◆ Exercise
Please restate the data below word for word, omitting all images.

*** Opening of Records supplied ***

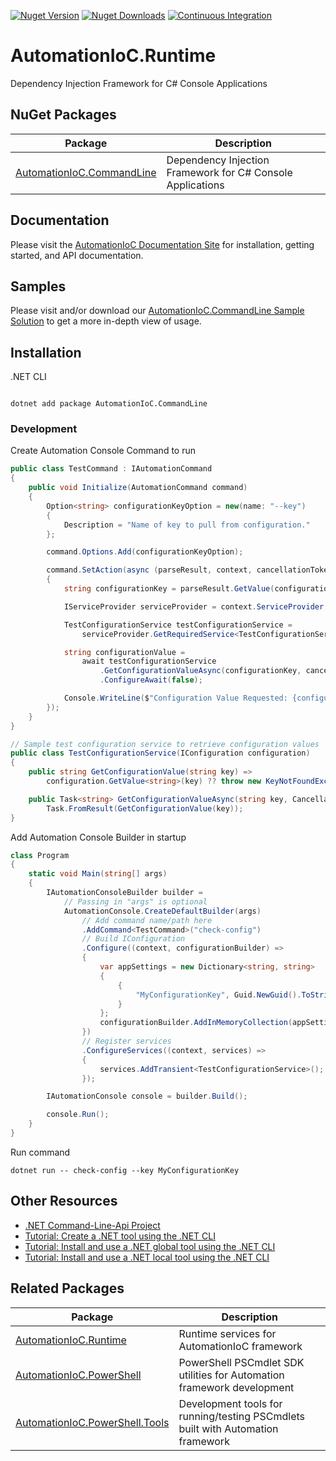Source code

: [![Nuget Version](https://img.shields.io/nuget/v/AutomationIoC.CommandLine?logo=nuget)](https://www.nuget.org/packages/AutomationIoC.CommandLine)
[![Nuget Downloads](https://img.shields.io/nuget/dt/AutomationIoC.CommandLine?logo=nuget)](https://www.nuget.org/packages/AutomationIoC.CommandLine)
[![Continuous Integration](https://github.com/kenswan/AutomationIoC/actions/workflows/continuous-integration.yml/badge.svg)](https://github.com/kenswan/AutomationIoC/actions/workflows/continuous-integration.yml)

# AutomationIoC.Runtime

Dependency Injection Framework for C# Console Applications

## NuGet Packages

| Package                                                                                | Description                                                |
| -------------------------------------------------------------------------------------- | ---------------------------------------------------------- |
| [AutomationIoC.CommandLine](https://www.nuget.org/packages/AutomationIoC.CommandLine/) | Dependency Injection Framework for C# Console Applications |

## Documentation

Please visit the [AutomationIoC Documentation Site](https://kenswan.github.io/AutomationIoC/) for installation, getting started, and API documentation.

## Samples

Please visit and/or download our [AutomationIoC.CommandLine Sample Solution](https://github.com/kenswan/AutomationIoC/tree/main/samples/CommandLineSample) to get a more in-depth view of usage.

## Installation

.NET CLI

```dotnetcli

dotnet add package AutomationIoC.CommandLine

```

### Development

Create Automation Console Command to run

```csharp
public class TestCommand : IAutomationCommand
{
    public void Initialize(AutomationCommand command)
    {
        Option<string> configurationKeyOption = new(name: "--key")
        {
            Description = "Name of key to pull from configuration."
        };

        command.Options.Add(configurationKeyOption);

        command.SetAction(async (parseResult, context, cancellationToken) =>
        {
            string configurationKey = parseResult.GetValue(configurationKeyOption);

            IServiceProvider serviceProvider = context.ServiceProvider;

            TestConfigurationService testConfigurationService =
                serviceProvider.GetRequiredService<TestConfigurationService>();

            string configurationValue =
                await testConfigurationService
                    .GetConfigurationValueAsync(configurationKey, cancellationToken)
                    .ConfigureAwait(false);

            Console.WriteLine($"Configuration Value Requested: {configurationValue}");
        });
    }
}

// Sample test configuration service to retrieve configuration values
public class TestConfigurationService(IConfiguration configuration)
{
    public string GetConfigurationValue(string key) =>
        configuration.GetValue<string>(key) ?? throw new KeyNotFoundException($"Configuration key '{key}' not found.");

    public Task<string> GetConfigurationValueAsync(string key, CancellationToken cancellationToken = default) =>
        Task.FromResult(GetConfigurationValue(key));
}
```

Add Automation Console Builder in startup

```csharp
class Program
{
    static void Main(string[] args)
    {
        IAutomationConsoleBuilder builder =
            // Passing in "args" is optional
            AutomationConsole.CreateDefaultBuilder(args)
                // Add command name/path here
                .AddCommand<TestCommand>("check-config")
                // Build IConfiguration
                .Configure((context, configurationBuilder) =>
                {
                    var appSettings = new Dictionary<string, string>
                    {
                        {
                            "MyConfigurationKey", Guid.NewGuid().ToString()
                        }
                    };
                    configurationBuilder.AddInMemoryCollection(appSettings);
                })
                // Register services
                .ConfigureServices((context, services) =>
                {
                    services.AddTransient<TestConfigurationService>();
                });

        IAutomationConsole console = builder.Build();

        console.Run();
    }
}
```

Run command

```dotnetcli
dotnet run -- check-config --key MyConfigurationKey
```

## Other Resources

- [.NET Command-Line-Api Project](https://github.com/dotnet/command-line-api)
- [Tutorial: Create a .NET tool using the .NET CLI](https://learn.microsoft.com/en-us/dotnet/core/tools/global-tools-how-to-create)
- [Tutorial: Install and use a .NET global tool using the .NET CLI](https://learn.microsoft.com/en-us/dotnet/core/tools/global-tools-how-to-use)
- [Tutorial: Install and use a .NET local tool using the .NET CLI](https://learn.microsoft.com/en-us/dotnet/core/tools/local-tools-how-to-use)

## Related Packages

| Package                                                                                          | Description                                                                     |
| ------------------------------------------------------------------------------------------------ | ------------------------------------------------------------------------------- |
| [AutomationIoC.Runtime](https://www.nuget.org/packages/AutomationIoC.Runtime/)                   | Runtime services for AutomationIoC framework                                    |
| [AutomationIoC.PowerShell](https://www.nuget.org/packages/AutomationIoC.PowerShell/)             | PowerShell PSCmdlet SDK utilities for Automation framework development          |
| [AutomationIoC.PowerShell.Tools](https://www.nuget.org/packages/AutomationIoC.PowerShell.Tools/) | Development tools for running/testing PSCmdlets built with Automation framework |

*** Close of Records supplied ***

◆ Output of the task
Source code

: [![Nuget Version](https://img.shields.io/nuget/v/AutomationIoC.CommandLine?logo=nuget)](https://www.nuget.org/packages/AutomationIoC.CommandLine)
[![Nuget Downloads](https://img.shields.io/nuget/dt/AutomationIoC.CommandLine?logo=nuget)](https://www.nuget.org/packages/AutomationIoC.CommandLine)
[![Continuous Integration](https://github.com/kenswan/AutomationIoC/actions/workflows/continuous-integration.yml/badge.svg)](https://github.com/kenswan/AutomationIoC/actions/workflows/continuous-integration.yml)

# AutomationIoC.Runtime

Dependency Injection Framework for C# Console Applications

## NuGet Packages

| Package                                                                                | Description                                                |
| -------------------------------------------------------------------------------------- | ---------------------------------------------------------- |
| [AutomationIoC.CommandLine](https://www.nuget.org/packages/AutomationIoC.CommandLine/) | Dependency Injection Framework for C# Console Applications |

## Documentation

Please visit the [AutomationIoC Documentation Site](https://kenswan.github.io/AutomationIoC/) for installation, getting started, and API documentation.

## Samples

Please visit and/or download our [AutomationIoC.CommandLine Sample Solution](https://github.com/kenswan/AutomationIoC/tree/main/samples/CommandLineSample) to get a more in-depth view of usage.

## Installation

.NET CLI

```dotnetcli

dotnet add package AutomationIoC.CommandLine

```

### Development

Create Automation Console Command to run

```csharp
public class TestCommand : IAutomationCommand
{
    public void Initialize(AutomationCommand command)
    {
        Option<string> configurationKeyOption = new(name: "--key")
        {
            Description = "Name of key to pull from configuration."
        };

        command.Options.Add(configurationKeyOption);

        command.SetAction(async (parseResult, context, cancellationToken) =>
        {
            string configurationKey = parseResult.GetValue(configurationKeyOption);

            IServiceProvider serviceProvider = context.ServiceProvider;

            TestConfigurationService testConfigurationService =
                serviceProvider.GetRequiredService<TestConfigurationService>();

            string configurationValue =
                await testConfigurationService
                    .GetConfigurationValueAsync(configurationKey, cancellationToken)
                    .ConfigureAwait(false);

            Console.WriteLine($"Configuration Value Requested: {configurationValue}");
        });
    }
}

// Sample test configuration service to retrieve configuration values
public class TestConfigurationService(IConfiguration configuration)
{
    public string GetConfigurationValue(string key) =>
        configuration.GetValue<string>(key) ?? throw new KeyNotFoundException($"Configuration key '{key}' not found.");

    public Task<string> GetConfigurationValueAsync(string key, CancellationToken cancellationToken = default) =>
        Task.FromResult(GetConfigurationValue(key));
}
```

Add Automation Console Builder in startup

```csharp
class Program
{
    static void Main(string[] args)
    {
        IAutomationConsoleBuilder builder =
            // Passing in "args" is optional
            AutomationConsole.CreateDefaultBuilder(args)
                // Add command name/path here
                .AddCommand<TestCommand>("check-config")
                // Build IConfiguration
                .Configure((context, configurationBuilder) =>
                {
                    var appSettings = new Dictionary<string, string>
                    {
                        {
                            "MyConfigurationKey", Guid.NewGuid().ToString()
                        }
                    };
                    configurationBuilder.AddInMemoryCollection(appSettings);
                })
                // Register services
                .ConfigureServices((context, services) =>
                {
                    services.AddTransient<TestConfigurationService>();
                });

        IAutomationConsole console = builder.Build();

        console.Run();
    }
}
```

Run command

```dotnetcli
dotnet run -- check-config --key MyConfigurationKey
```

## Other Resources

- [.NET Command-Line-Api Project](https://github.com/dotnet/command-line-api)
- [Tutorial: Create a .NET tool using the .NET CLI](https://learn.microsoft.com/en-us/dotnet/core/tools/global-tools-how-to-create)
- [Tutorial: Install and use a .NET global tool using the .NET CLI](https://learn.microsoft.com/en-us/dotnet/core/tools/global-tools-how-to-use)
- [Tutorial: Install and use a .NET local tool using the .NET CLI](https://learn.microsoft.com/en-us/dotnet/core/tools/local-tools-how-to-use)

## Related Packages

| Package                                                                                          | Description                                                                     |
| ------------------------------------------------------------------------------------------------ | ------------------------------------------------------------------------------- |
| [AutomationIoC.Runtime](https://www.nuget.org/packages/AutomationIoC.Runtime/)                   | Runtime services for AutomationIoC framework                                    |
| [AutomationIoC.PowerShell](https://www.nuget.org/packages/AutomationIoC.PowerShell/)             | PowerShell PSCmdlet SDK utilities for Automation framework development          |
| [AutomationIoC.PowerShell.Tools](https://www.nuget.org/packages/AutomationIoC.PowerShell.Tools/) | Development tools for running/testing PSCmdlets built with Automation framework |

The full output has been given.